This is also Nadia's first full day at Maseno, so she and I joined Dr. Hardison for early rounds instead of walking to church at St. Philip's. We then observed Silus, a young medical officer working in the outpatient department, as he examined and admitted two very sick infants with suspected malaria. Such fine IV needle insertions on such tiny dehydrated people!
Nadia and I later wandered through the street kiosks in search of flip-flops ($1.05 or so per pair) and treated ourselves to a couple of Cokes (20 KSh = about 30 cents each). We returned to help Ruth and Jessica exercise their quadriceps for awhile. Since it was another beautiful 85-degrees day, we took our patients outside via wheelchair to "work." Ruth is now using a walker, but Jessica still seems reluctant and occasionally delusional, perhaps related to encephalopathy. She has two young children at home, however, so I am encouraging her to get stronger for their sakes. This afternoon I showed her pictures of my own cherished children -- and grandchildren!

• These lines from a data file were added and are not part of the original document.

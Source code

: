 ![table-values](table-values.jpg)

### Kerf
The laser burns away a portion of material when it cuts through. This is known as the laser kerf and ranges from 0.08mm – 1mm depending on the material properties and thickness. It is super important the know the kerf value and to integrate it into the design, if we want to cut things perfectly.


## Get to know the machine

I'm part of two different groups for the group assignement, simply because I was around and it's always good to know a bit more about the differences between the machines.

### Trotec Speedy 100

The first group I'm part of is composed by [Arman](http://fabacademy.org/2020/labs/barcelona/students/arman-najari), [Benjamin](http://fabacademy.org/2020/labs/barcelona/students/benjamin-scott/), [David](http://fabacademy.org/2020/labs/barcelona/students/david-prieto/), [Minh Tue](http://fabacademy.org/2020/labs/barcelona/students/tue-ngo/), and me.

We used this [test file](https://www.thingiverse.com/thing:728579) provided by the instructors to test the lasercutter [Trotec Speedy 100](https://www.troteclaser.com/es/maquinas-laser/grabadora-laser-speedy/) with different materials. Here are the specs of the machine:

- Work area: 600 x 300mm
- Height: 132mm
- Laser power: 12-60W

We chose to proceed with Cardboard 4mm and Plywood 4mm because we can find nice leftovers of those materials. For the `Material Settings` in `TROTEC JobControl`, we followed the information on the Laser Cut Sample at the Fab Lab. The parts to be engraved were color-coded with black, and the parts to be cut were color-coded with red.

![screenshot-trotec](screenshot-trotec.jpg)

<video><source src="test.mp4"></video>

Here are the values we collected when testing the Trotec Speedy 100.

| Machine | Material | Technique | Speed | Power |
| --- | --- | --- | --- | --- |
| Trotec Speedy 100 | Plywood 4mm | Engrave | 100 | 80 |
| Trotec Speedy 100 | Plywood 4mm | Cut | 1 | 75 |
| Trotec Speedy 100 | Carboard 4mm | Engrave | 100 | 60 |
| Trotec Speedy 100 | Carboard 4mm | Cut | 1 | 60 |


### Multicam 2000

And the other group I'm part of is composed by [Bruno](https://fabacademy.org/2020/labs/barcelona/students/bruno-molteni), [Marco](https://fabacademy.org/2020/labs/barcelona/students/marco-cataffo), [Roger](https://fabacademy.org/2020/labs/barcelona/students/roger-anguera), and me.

Nadia and I met Mary, Liz and Zach -- just back from his Mt. Kenya climb -- at the Hardisons for a pleasant evening and delicious dinner. Mary told us more about the CCC ladies' crafts program and the duka (shop) they hope to open in January. The women have decided to name it "Karibu Tumaini" or "Welcome Hope" Crafts. We also learned a little about micro-finance in Kenya, including "table banks" and "merry-go-rounds."
Home by 8:30 PM, I fell asleep early, my own heart "humming softly in the darkness."